Il y a le principe de la non-discrimination. Personne n’est empêché de contribuer à un logiciel en fonction de son diplôme, on peut aussi l’utiliser librement. C’est quand même quelque chose de fort, parce que, par exemple, on va dire que ce n’est pas le cas dans l’école. Par exemple, en simplifiant, en l’absence de certains diplômes, on ne va pas avoir accès à certaines ressources éducatives. On peut être un usager ou un contributeur, s’il y a lieu de distinguer les deux, quelles que soient ses motivations, ses revenus, son statut, ses finalités, etc. Ça pousse vraiment assez loin le principe de non-discrimination.

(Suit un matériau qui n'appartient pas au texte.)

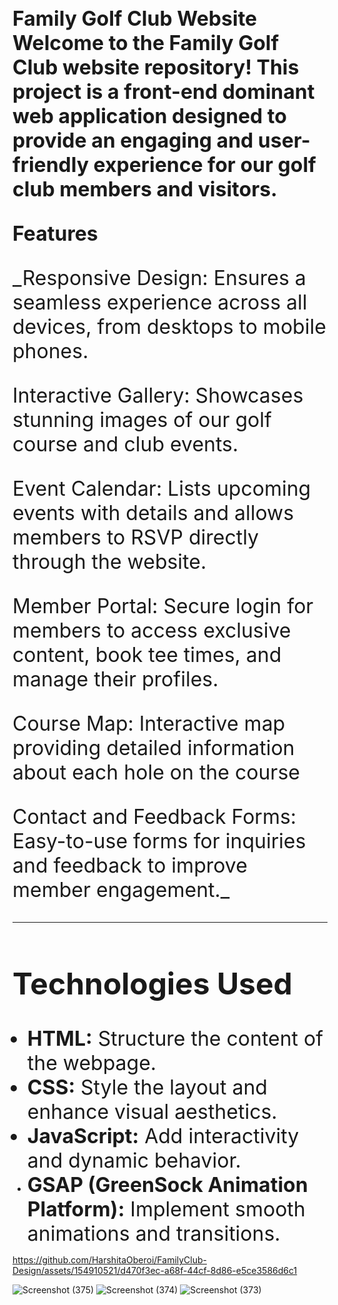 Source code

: <font size="6">**Family Golf Club Website**
Welcome to the Family Golf Club website repository! This project is a front-end dominant web application designed to provide an engaging and user-friendly experience for our golf club members and visitors.
------------------------------------------------------------------------------------------------------------------------------
**Features**

_Responsive Design: Ensures a seamless experience across all devices, from desktops to mobile phones.

Interactive Gallery: Showcases stunning images of our golf course and club events.

Event Calendar: Lists upcoming events with details and allows members to RSVP directly through the website.

Member Portal: Secure login for members to access exclusive content, book tee times, and manage their profiles.

Course Map: Interactive map providing detailed information about each hole on the course

Contact and Feedback Forms: Easy-to-use forms for inquiries and feedback to improve member engagement._

--------------------------------------------------------------------------------------------------------------------------------
## Technologies Used

- **HTML:** Structure the content of the webpage.
- **CSS:** Style the layout and enhance visual aesthetics.
- **JavaScript:** Add interactivity and dynamic behavior.
- **GSAP (GreenSock Animation Platform):** Implement smooth animations and transitions.</font>

https://github.com/HarshitaOberoi/FamilyClub-Design/assets/154910521/d470f3ec-a68f-44cf-8d86-e5ce3586d6c1

![Screenshot (375)](https://github.com/HarshitaOberoi/FamilyClub-Design/assets/154910521/0878569e-d1ad-4b54-91e1-e98977471544)
![Screenshot (374)](https://github.com/HarshitaOberoi/FamilyClub-Design/assets/154910521/c67e77f1-d38a-4fef-8054-4daa5337c59d)
![Screenshot (373)](https://github.com/HarshitaOberoi/FamilyClub-Design/assets/154910521/f7ae43c4-8aa7-420a-8ddb-a58fd476a541)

On retrouve fréquemment dans certains projets, le principe de la non-directivité, c’est-à-dire qu’on va pouvoir agir, par exemple développer un logiciel, comme on l’entend au départ. On apporte sa contribution et il y a une modération à posteriori : est-ce que ça a plu ou pas ? C’est le cas sur certains projets comme Wikipédia qui, en tant que tel, n’est pas un logiciel libre mais, disons, qui est quand même fortement inspiré de la culture libre. Il y a donc cette idée, on pourrait dire, de dé-finalisation : on l’utilise pour la finalité qu’on veut. Tandis qu’à l’inverse, on va dire sur un logiciel propriétaire qui a une vocation commerciale, la finalité est imposée à la personne qui va l’utiliser. Elle peut y trouver son compte, ça peut être l’objet d’une négociation « informelle », entre guillemets, qui passerait par les lois du marché et il faudrait prouver qu’elles amènent bien au bon résultat. En tous les cas, la personne qui va utiliser le logiciel n’est pas soumise à ses finalités marchandes, à la différence d’un logiciel qui s’inscrit dans une logique purement marchande et propriétaire.

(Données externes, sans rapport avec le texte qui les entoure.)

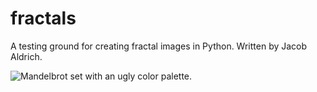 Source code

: # fractals
A testing ground for creating fractal images in Python. Written by Jacob Aldrich.

![Mandelbrot set with an ugly color palette.](https://github.com/Jacobaldrich11/fractals/imgs/mandelbrot_2048.png)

Il y a aussi un rôle fort de l’économie du don et du partage et aussi un principe de développement communautaire qui est clairement très fort dans certaines communautés de développement de logiciels ou d’autres ressources.

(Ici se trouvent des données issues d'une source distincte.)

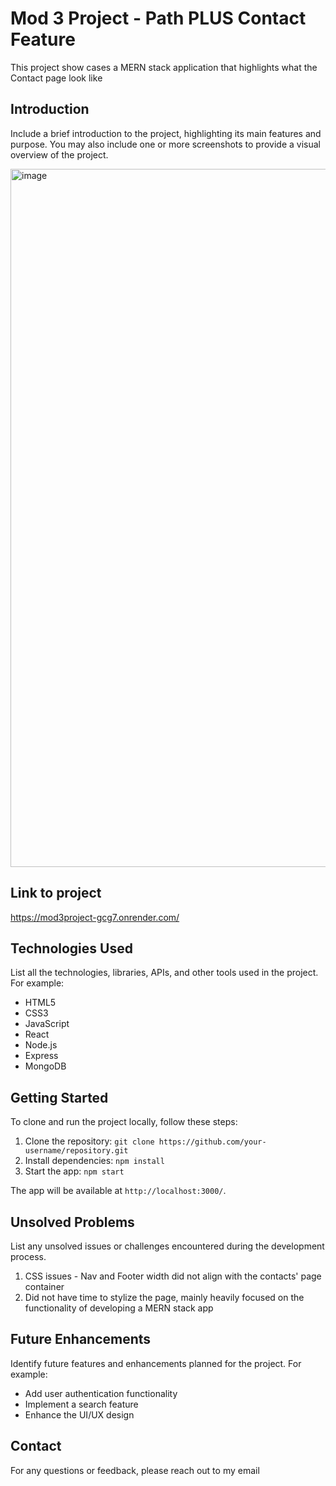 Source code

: # Mod 3 Project - Path PLUS Contact Feature

This project show cases a MERN stack application that highlights what the Contact page look like 

## Introduction

Include a brief introduction to the project, highlighting its main features and purpose. You may also include one or more screenshots to provide a visual overview of the project.

<img width="1117" alt="image" src="https://github.com/a1dric5/MOD3-PROJECT/assets/120763475/f3bc557f-dd41-4186-b0e4-d3dc6b457f02">

## Link to project 
https://mod3project-gcg7.onrender.com/

## Technologies Used

List all the technologies, libraries, APIs, and other tools used in the project. For example:

- HTML5
- CSS3
- JavaScript
- React
- Node.js
- Express
- MongoDB

## Getting Started

To clone and run the project locally, follow these steps:

1. Clone the repository: `git clone https://github.com/your-username/repository.git`
2. Install dependencies: `npm install`
3. Start the app: `npm start`

The app will be available at `http://localhost:3000/`.


## Unsolved Problems

List any unsolved issues or challenges encountered during the development process.

1. CSS issues - Nav and Footer width did not align with the contacts' page container
2. Did not have time to stylize the page, mainly heavily focused on the functionality of developing a MERN stack app

## Future Enhancements

Identify future features and enhancements planned for the project. For example:

- Add user authentication functionality
- Implement a search feature
- Enhance the UI/UX design

## Contact

For any questions or feedback, please reach out to my email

Et je dirais qu’il y a une sorte de retour à la situation concrète, dont j’ai parlé tout à l’heure, c’est un peu le principe de la primauté des faits. Il n’y a pas d’écran institutionnel qui va venir perturber, on va dire, le rapport qu’on peut avoir à l’outil. C’est la situation locale, qui va quand même être nuancée par une certaine tradition à l’intérieur d’un projet, et c’est aussi la communauté des pairs qui vont créer des sens, des règles au sein du projet. On pourrait dire que c’est un peu inductif.

Les limites

Dans la présentation, j’avais mis des limites à ce principe d’outil convivial. Je vais en parler rapidement.
Une première limite qu’on peut mettre en avant, c’est d’abord, aujourd’hui, l’hypertrophie du numérique qui peut conduire à une sorte de monopole radical de l’informatique sur les outils de communication. Cette hypertrophie peut, en plus, être aggravée par les phénomènes de dépendance au numérique. Illich emploie notamment le concept d’outil destructeur. Quand on pense à l’impact du numérique, on peut parler de tendance destructrice, notamment sur le climat.
Dans l’outil convivial, on a vu qu’il y a cette idée de production qui est ouverte. Dans certains cas, l’accès au développement du projet peut être plus ou moins restreint. Une communauté peut avoir une tendance un peu excluante de certains nouveaux arrivants. On peut observer ce genre de phénomène.
Les codes peuvent être aussi rendus illisibles dans certains cas. Je n’ai pas la compétence technique pour en parler, mais j’avais entendu que c’était un des éléments qui, à un moment donné, pouvait limiter, on va dire, la capacité à entrer dans le code, donc à devenir soi-même transformateur de l’outil.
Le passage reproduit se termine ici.